IDENTIFICATION OF POTENTIAL BIOACTIVE DSBA-INHIBITORS AS AN ANTIMICROBIAL RESTORATION STRATEGY: AN IN-SILICO SCREENING AND ADMET STUDY

Antimicrobial resistance continues to cause antibiotics treatment failure and millions of deaths globally. Inhibition of a double-stranded binding protein-A enzyme (DsbA), machinery in bacteria resistance and pathogenesis mechanisms make the bacteria vulnerable to existing antibiotics, allowing restoration of antimicrobial efficacy. However, there is a gap in identifying bioactive and safe DsbA-inhibitors as a therapeutic restoration strategy.
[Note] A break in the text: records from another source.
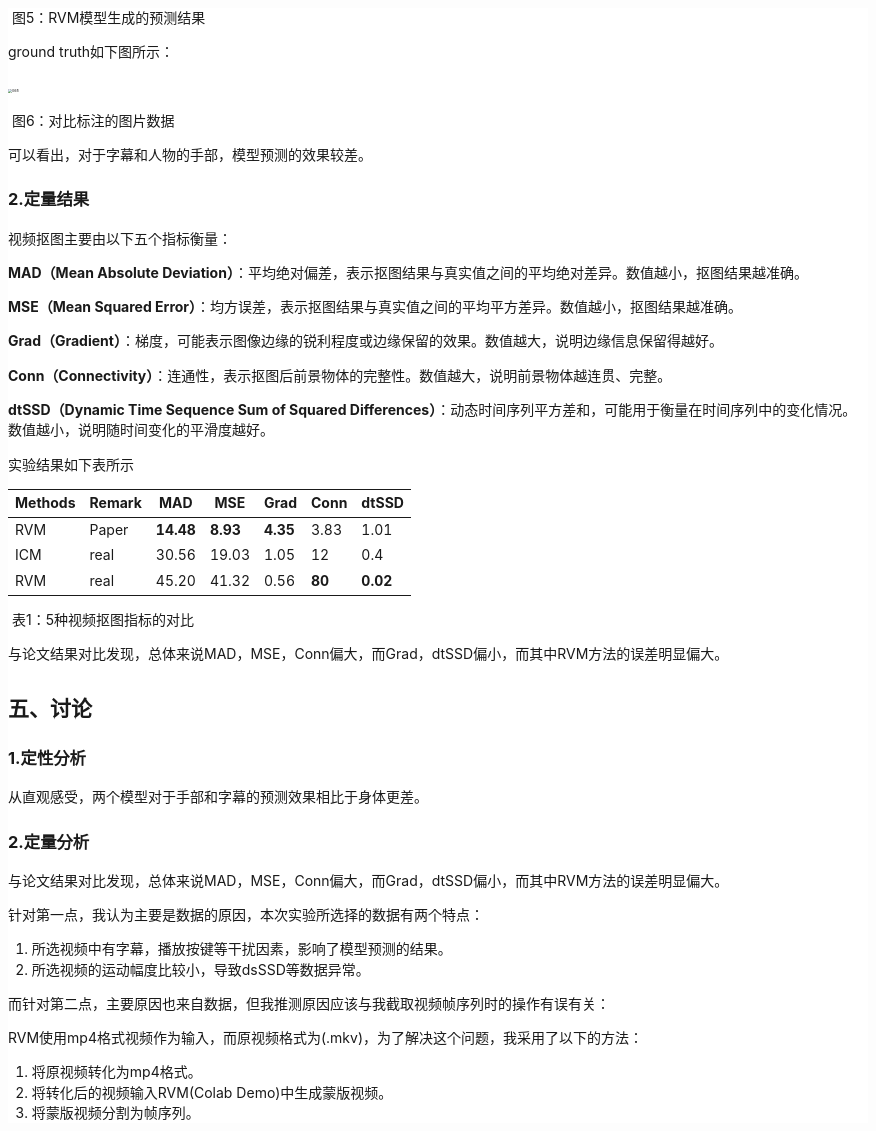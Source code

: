 ​								图5：RVM模型生成的预测结果

ground truth如下图所示：

<img src="C:\Users\26697\Desktop\3\068.png" alt="068" style="zoom:25%;" />

​								图6：对比标注的图片数据

可以看出，对于字幕和人物的手部，模型预测的效果较差。

### 2.定量结果

视频抠图主要由以下五个指标衡量：

**MAD（Mean Absolute Deviation）**：平均绝对偏差，表示抠图结果与真实值之间的平均绝对差异。数值越小，抠图结果越准确。

**MSE（Mean Squared Error）**：均方误差，表示抠图结果与真实值之间的平均平方差异。数值越小，抠图结果越准确。

**Grad（Gradient）**：梯度，可能表示图像边缘的锐利程度或边缘保留的效果。数值越大，说明边缘信息保留得越好。

**Conn（Connectivity）**：连通性，表示抠图后前景物体的完整性。数值越大，说明前景物体越连贯、完整。

**dtSSD（Dynamic Time Sequence Sum of Squared Differences）**：动态时间序列平方差和，可能用于衡量在时间序列中的变化情况。数值越小，说明随时间变化的平滑度越好。

实验结果如下表所示

| Methods | Remark | MAD       | MSE      | Grad     | Conn   | dtSSD    |
| ------- | ------ | --------- | -------- | -------- | ------ | -------- |
| RVM     | Paper  | **14.48** | **8.93** | **4.35** | 3.83   | 1.01     |
| ICM     | real   | 30.56     | 19.03    | 1.05     | 12     | 0.4      |
| RVM     | real   | 45.20     | 41.32    | 0.56     | **80** | **0.02** |

​							表1：5种视频抠图指标的对比

与论文结果对比发现，总体来说MAD，MSE，Conn偏大，而Grad，dtSSD偏小，而其中RVM方法的误差明显偏大。

## 五、讨论

### 1.定性分析

从直观感受，两个模型对于手部和字幕的预测效果相比于身体更差。

### 2.定量分析

与论文结果对比发现，总体来说MAD，MSE，Conn偏大，而Grad，dtSSD偏小，而其中RVM方法的误差明显偏大。

针对第一点，我认为主要是数据的原因，本次实验所选择的数据有两个特点：

1. 所选视频中有字幕，播放按键等干扰因素，影响了模型预测的结果。
2. 所选视频的运动幅度比较小，导致dsSSD等数据异常。

而针对第二点，主要原因也来自数据，但我推测原因应该与我截取视频帧序列时的操作有误有关：

RVM使用mp4格式视频作为输入，而原视频格式为(.mkv)，为了解决这个问题，我采用了以下的方法：

1. 将原视频转化为mp4格式。
2. 将转化后的视频输入RVM(Colab Demo)中生成蒙版视频。
3. 将蒙版视频分割为帧序列。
In this in-silico screening study, a co-crystallized E. coli-DsbA enzyme protein was used as the target. Seven bioactive ligands: linoleic acid, aloesin, azadirachtin, nimbin, palmitic acid, stearic acid, and aloeresin-A, showed maximum docking scores of low binding affinity (kcal/mol): -6.8345, – 5.9434, – 7.2810, -6.2394, -6.5958, -6.7170 and -6.9554 respectively, lower than the standard (9AG): -4. 6919. The ligands obeyed Lipinski’s rule of 5. The Root Mean Square Deviation (RMSD) of E. coli-DsbA complexes with azadirachtin, and aloeresin-A displayed remarkable stability throughout the simulations. Molecular dynamics simulation on azadirachtin and aloeresin-A showed great docking scores and modes over 10000ps and revealed lowest binding affinity scores, remain stable in the active site. Additionally, astructural-activity relationship study was done on azadirachtin as the top-ranking ligand in which 2-oxopropanal moiety revealed lowest binding energy of -7.4190(kcal/mol). Finally, the test ligands were subjected to in-silico ADMET prediction analysis and showed good pharmacokinetics drug likeness properties and safety. The results obtained are a great step in discovering safe DsbA-inhibitors (antivirulence agent) for in-vitro and in-vivo validation studies in the antibiotics restoration strategy against resistant bacteria.